> [ASSIGNMENT]:
Could you write out the listing below again, exactly?

> [INFORMATION]:
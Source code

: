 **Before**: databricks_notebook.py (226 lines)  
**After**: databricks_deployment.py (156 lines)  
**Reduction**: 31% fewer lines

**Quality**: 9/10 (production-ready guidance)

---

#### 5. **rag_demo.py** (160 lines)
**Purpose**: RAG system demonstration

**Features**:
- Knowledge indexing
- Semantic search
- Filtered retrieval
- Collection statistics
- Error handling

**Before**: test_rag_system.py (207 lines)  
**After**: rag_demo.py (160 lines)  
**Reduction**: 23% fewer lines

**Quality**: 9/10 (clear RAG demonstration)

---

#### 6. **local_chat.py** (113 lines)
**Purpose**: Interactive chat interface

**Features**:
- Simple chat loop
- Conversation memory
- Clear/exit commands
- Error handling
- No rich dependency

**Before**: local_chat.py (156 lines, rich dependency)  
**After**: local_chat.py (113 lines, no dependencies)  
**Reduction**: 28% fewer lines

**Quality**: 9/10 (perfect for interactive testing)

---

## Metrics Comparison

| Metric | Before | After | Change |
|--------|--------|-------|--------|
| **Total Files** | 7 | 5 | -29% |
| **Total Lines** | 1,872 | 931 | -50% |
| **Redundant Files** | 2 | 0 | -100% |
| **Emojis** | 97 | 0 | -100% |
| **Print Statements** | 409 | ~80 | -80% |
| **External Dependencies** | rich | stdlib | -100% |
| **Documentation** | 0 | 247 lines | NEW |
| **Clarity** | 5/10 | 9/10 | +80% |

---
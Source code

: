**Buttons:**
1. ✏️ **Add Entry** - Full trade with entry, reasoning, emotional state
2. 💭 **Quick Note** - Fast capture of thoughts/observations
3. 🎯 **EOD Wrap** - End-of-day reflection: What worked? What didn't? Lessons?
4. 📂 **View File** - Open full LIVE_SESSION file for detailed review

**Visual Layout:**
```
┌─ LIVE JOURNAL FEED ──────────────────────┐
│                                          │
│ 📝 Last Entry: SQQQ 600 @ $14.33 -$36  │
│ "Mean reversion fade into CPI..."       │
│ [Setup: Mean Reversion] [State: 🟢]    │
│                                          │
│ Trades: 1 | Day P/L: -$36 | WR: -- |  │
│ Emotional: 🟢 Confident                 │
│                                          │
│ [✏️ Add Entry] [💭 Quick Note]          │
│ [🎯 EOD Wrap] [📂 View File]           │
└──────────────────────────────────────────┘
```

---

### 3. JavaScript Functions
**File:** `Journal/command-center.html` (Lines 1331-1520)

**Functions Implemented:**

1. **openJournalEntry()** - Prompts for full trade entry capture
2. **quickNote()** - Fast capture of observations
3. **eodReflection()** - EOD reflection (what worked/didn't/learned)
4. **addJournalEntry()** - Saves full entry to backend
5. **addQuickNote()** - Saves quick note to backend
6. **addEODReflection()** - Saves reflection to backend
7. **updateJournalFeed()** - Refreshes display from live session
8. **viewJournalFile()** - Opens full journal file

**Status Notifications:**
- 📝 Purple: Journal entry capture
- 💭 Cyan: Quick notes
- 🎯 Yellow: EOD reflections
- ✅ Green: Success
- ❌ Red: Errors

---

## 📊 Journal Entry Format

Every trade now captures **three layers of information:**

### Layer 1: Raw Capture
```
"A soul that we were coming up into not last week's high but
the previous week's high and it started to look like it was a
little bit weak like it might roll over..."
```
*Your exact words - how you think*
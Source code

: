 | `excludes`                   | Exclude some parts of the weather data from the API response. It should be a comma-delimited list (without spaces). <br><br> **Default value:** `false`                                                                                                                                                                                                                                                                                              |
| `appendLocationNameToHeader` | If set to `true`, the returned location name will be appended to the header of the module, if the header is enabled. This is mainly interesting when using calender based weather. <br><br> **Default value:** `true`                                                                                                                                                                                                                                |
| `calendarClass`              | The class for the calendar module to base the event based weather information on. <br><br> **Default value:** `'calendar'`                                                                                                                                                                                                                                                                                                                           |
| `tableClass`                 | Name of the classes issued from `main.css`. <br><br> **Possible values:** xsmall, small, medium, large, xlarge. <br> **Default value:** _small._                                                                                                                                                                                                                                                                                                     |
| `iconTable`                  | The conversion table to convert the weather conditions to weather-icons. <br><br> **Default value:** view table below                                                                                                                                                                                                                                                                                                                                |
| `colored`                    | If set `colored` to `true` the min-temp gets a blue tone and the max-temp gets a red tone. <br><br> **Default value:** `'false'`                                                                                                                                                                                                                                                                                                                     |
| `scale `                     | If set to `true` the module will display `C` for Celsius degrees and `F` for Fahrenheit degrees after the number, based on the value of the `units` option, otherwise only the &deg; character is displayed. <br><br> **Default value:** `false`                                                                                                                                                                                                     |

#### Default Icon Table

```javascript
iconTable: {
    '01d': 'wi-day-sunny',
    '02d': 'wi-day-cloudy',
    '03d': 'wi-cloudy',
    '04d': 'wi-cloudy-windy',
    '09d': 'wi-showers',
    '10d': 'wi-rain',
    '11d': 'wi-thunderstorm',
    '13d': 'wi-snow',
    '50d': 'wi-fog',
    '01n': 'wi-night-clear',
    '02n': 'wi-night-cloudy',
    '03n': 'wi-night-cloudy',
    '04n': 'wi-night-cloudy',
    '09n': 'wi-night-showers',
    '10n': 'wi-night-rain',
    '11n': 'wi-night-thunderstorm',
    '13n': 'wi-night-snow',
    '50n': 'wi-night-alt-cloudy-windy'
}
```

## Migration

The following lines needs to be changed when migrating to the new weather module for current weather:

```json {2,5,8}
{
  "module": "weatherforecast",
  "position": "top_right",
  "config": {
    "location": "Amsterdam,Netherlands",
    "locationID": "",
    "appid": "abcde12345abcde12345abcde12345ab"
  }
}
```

> [ANSWER SPACE]:
Source code

: **Before**: databricks_notebook.py (226 lines)  
**After**: databricks_deployment.py (156 lines)  
**Reduction**: 31% fewer lines

**Quality**: 9/10 (production-ready guidance)

---

#### 5. **rag_demo.py** (160 lines)
**Purpose**: RAG system demonstration

**Features**:
- Knowledge indexing
- Semantic search
- Filtered retrieval
- Collection statistics
- Error handling

**Before**: test_rag_system.py (207 lines)  
**After**: rag_demo.py (160 lines)  
**Reduction**: 23% fewer lines

**Quality**: 9/10 (clear RAG demonstration)

---

#### 6. **local_chat.py** (113 lines)
**Purpose**: Interactive chat interface

**Features**:
- Simple chat loop
- Conversation memory
- Clear/exit commands
- Error handling
- No rich dependency

**Before**: local_chat.py (156 lines, rich dependency)  
**After**: local_chat.py (113 lines, no dependencies)  
**Reduction**: 28% fewer lines

**Quality**: 9/10 (perfect for interactive testing)

---

## Metrics Comparison

| Metric | Before | After | Change |
|--------|--------|-------|--------|
| **Total Files** | 7 | 5 | -29% |
| **Total Lines** | 1,872 | 931 | -50% |
| **Redundant Files** | 2 | 0 | -100% |
| **Emojis** | 97 | 0 | -100% |
| **Print Statements** | 409 | ~80 | -80% |
| **External Dependencies** | rich | stdlib | -100% |
| **Documentation** | 0 | 247 lines | NEW |
| **Clarity** | 5/10 | 9/10 | +80% |

---
Source code

:**Buttons:**
1. ✏️ **Add Entry** - Full trade with entry, reasoning, emotional state
2. 💭 **Quick Note** - Fast capture of thoughts/observations
3. 🎯 **EOD Wrap** - End-of-day reflection: What worked? What didn't? Lessons?
4. 📂 **View File** - Open full LIVE_SESSION file for detailed review

**Visual Layout:**
```
┌─ LIVE JOURNAL FEED ──────────────────────┐
│                                          │
│ 📝 Last Entry: SQQQ 600 @ $14.33 -$36  │
│ "Mean reversion fade into CPI..."       │
│ [Setup: Mean Reversion] [State: 🟢]    │
│                                          │
│ Trades: 1 | Day P/L: -$36 | WR: -- |  │
│ Emotional: 🟢 Confident                 │
│                                          │
│ [✏️ Add Entry] [💭 Quick Note]          │
│ [🎯 EOD Wrap] [📂 View File]           │
└──────────────────────────────────────────┘
```

---

### 3. JavaScript Functions
**File:** `Journal/command-center.html` (Lines 1331-1520)

**Functions Implemented:**

1. **openJournalEntry()** - Prompts for full trade entry capture
2. **quickNote()** - Fast capture of observations
3. **eodReflection()** - EOD reflection (what worked/didn't/learned)
4. **addJournalEntry()** - Saves full entry to backend
5. **addQuickNote()** - Saves quick note to backend
6. **addEODReflection()** - Saves reflection to backend
7. **updateJournalFeed()** - Refreshes display from live session
8. **viewJournalFile()** - Opens full journal file

**Status Notifications:**
- 📝 Purple: Journal entry capture
- 💭 Cyan: Quick notes
- 🎯 Yellow: EOD reflections
- ✅ Green: Success
- ❌ Red: Errors

---

## 📊 Journal Entry Format

Every trade now captures **three layers of information:**

### Layer 1: Raw Capture
```
"A soul that we were coming up into not last week's high but
the previous week's high and it started to look like it was a
little bit weak like it might roll over..."
```
*Your exact words - how you think*
Source code

: | `excludes`                   | Exclude some parts of the weather data from the API response. It should be a comma-delimited list (without spaces). <br><br> **Default value:** `false`                                                                                                                                                                                                                                                                                              |
| `appendLocationNameToHeader` | If set to `true`, the returned location name will be appended to the header of the module, if the header is enabled. This is mainly interesting when using calender based weather. <br><br> **Default value:** `true`                                                                                                                                                                                                                                |
| `calendarClass`              | The class for the calendar module to base the event based weather information on. <br><br> **Default value:** `'calendar'`                                                                                                                                                                                                                                                                                                                           |
| `tableClass`                 | Name of the classes issued from `main.css`. <br><br> **Possible values:** xsmall, small, medium, large, xlarge. <br> **Default value:** _small._                                                                                                                                                                                                                                                                                                     |
| `iconTable`                  | The conversion table to convert the weather conditions to weather-icons. <br><br> **Default value:** view table below                                                                                                                                                                                                                                                                                                                                |
| `colored`                    | If set `colored` to `true` the min-temp gets a blue tone and the max-temp gets a red tone. <br><br> **Default value:** `'false'`                                                                                                                                                                                                                                                                                                                     |
| `scale `                     | If set to `true` the module will display `C` for Celsius degrees and `F` for Fahrenheit degrees after the number, based on the value of the `units` option, otherwise only the &deg; character is displayed. <br><br> **Default value:** `false`                                                                                                                                                                                                     |

#### Default Icon Table

```javascript
iconTable: {
    '01d': 'wi-day-sunny',
    '02d': 'wi-day-cloudy',
    '03d': 'wi-cloudy',
    '04d': 'wi-cloudy-windy',
    '09d': 'wi-showers',
    '10d': 'wi-rain',
    '11d': 'wi-thunderstorm',
    '13d': 'wi-snow',
    '50d': 'wi-fog',
    '01n': 'wi-night-clear',
    '02n': 'wi-night-cloudy',
    '03n': 'wi-night-cloudy',
    '04n': 'wi-night-cloudy',
    '09n': 'wi-night-showers',
    '10n': 'wi-night-rain',
    '11n': 'wi-night-thunderstorm',
    '13n': 'wi-night-snow',
    '50n': 'wi-night-alt-cloudy-windy'
}
```

## Migration

The following lines needs to be changed when migrating to the new weather module for current weather:

```json {2,5,8}
{
  "module": "weatherforecast",
  "position": "top_right",
  "config": {
    "location": "Amsterdam,Netherlands",
    "locationID": "",
    "appid": "abcde12345abcde12345abcde12345ab"
  }
}
```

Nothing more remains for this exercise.